The Pacific Northwest is blessed with an amazing diversity of coastal habitats, from rocky bluffs and sandy beaches along the Pacific Coast to the tidal flats, marshes, mixed sediment beaches, and eelgrass beds of the Puget Sound. Together, these habitats support thousands of species of fish and wildlife, and they are a linchpin for the regional economy, culture, and quality of life.
Fishing, tourism, and recreational boating associated with estuaries supports more than 28 million jobs in the United States. Chesapeake Bay waters alone produce some 500 million pounds of seafood for human consumption each year. Some 75 percent of commercial fisheries rely upon estuaries and coastal wetlands for habitat.
These areas improve water quality, provide flood control benefits, and dissipate storm surges, thereby helping to protect coastal areas. Important in rural economies, estuaries and coastal wetlands support both local subsistence needs and a strong recreational fishing industry.

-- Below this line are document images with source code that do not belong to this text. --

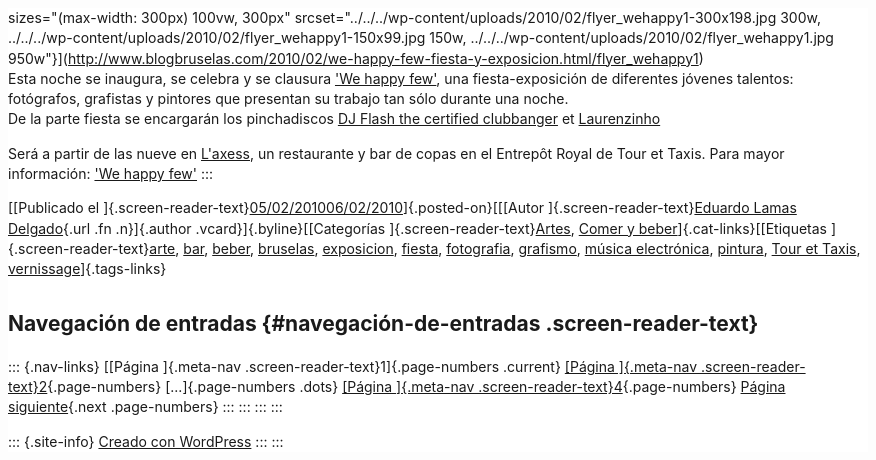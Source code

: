 sizes="(max-width: 300px) 100vw, 300px"
srcset="../../../wp-content/uploads/2010/02/flyer_wehappy1-300x198.jpg 300w, ../../../wp-content/uploads/2010/02/flyer_wehappy1-150x99.jpg 150w, ../../../wp-content/uploads/2010/02/flyer_wehappy1.jpg 950w"}](http://www.blogbruselas.com/2010/02/we-happy-few-fiesta-y-exposicion.html/flyer_wehappy1)\
Esta noche se inaugura, se celebra y se clausura ['We happy
few'](http://wehappyfew.be/), una fiesta-exposición de diferentes
jóvenes talentos: fotógrafos, grafistas y pintores que presentan su
trabajo tan sólo durante una noche.\
De la parte fiesta se encargarán los pinchadiscos [DJ Flash the
certified clubbanger](http://www.myspace.com/djflashfable) et
[Laurenzinho](http://www.laurenzinho.com)

Será a partir de las nueve en
[L'axess](http://www.ready2move.be/liens/gotoframe.php?url=www.laxess.be),
un restaurante y bar de copas en el Entrepôt Royal de Tour et Taxis.
Para mayor información: ['We happy few'](http://wehappyfew.be/)
:::

[[Publicado el
]{.screen-reader-text}[05/02/201006/02/2010](../../../index.html?p=1416)]{.posted-on}[[[Autor
]{.screen-reader-text}[Eduardo Lamas
Delgado](../../author/eduardo/index.html){.url .fn .n}]{.author
.vcard}]{.byline}[[Categorías
]{.screen-reader-text}[Artes](../../category/artes/index.html), [Comer y
beber](../../category/comer-y-beber/index.html)]{.cat-links}[[Etiquetas
]{.screen-reader-text}[arte](../arte/index.html),
[bar](../bar/index.html), [beber](../beber/index.html),
[bruselas](../bruselas/index.html),
[exposicion](../exposicion/index.html), [fiesta](index.html),
[fotografia](../fotografia/index.html),
[grafismo](../grafismo/index.html), [música
electrónica](../musica-electronica/index.html),
[pintura](../pintura/index.html), [Tour et
Taxis](../tour-et-taxis/index.html),
[vernissage](../vernissage/index.html)]{.tags-links}

Navegación de entradas {#navegación-de-entradas .screen-reader-text}
----------------------

::: {.nav-links}
[[Página ]{.meta-nav .screen-reader-text}1]{.page-numbers .current}
[[Página ]{.meta-nav
.screen-reader-text}2](page/2/index.html){.page-numbers}
[...]{.page-numbers .dots} [[Página ]{.meta-nav
.screen-reader-text}4](page/4/index.html){.page-numbers} [Página
siguiente](page/2/index.html){.next .page-numbers}
:::
:::
:::
:::

::: {.site-info}
[Creado con WordPress](https://es.wordpress.org/)
:::
:::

Climate change has the potential to completely alter the structure and function of the nation's estuaries and coastal wetlands. Sea level rise threatens to inundate many coastal wetlands, with little room to move inland because of coastal development. Already sharply reduced in acreage, coastal freshwater wetlands are especially vulnerable to rising sea levels. In the next hundred years, taking into account the ongoing sinking of land in some coastal areas, net sea-level rise could exceed six feet.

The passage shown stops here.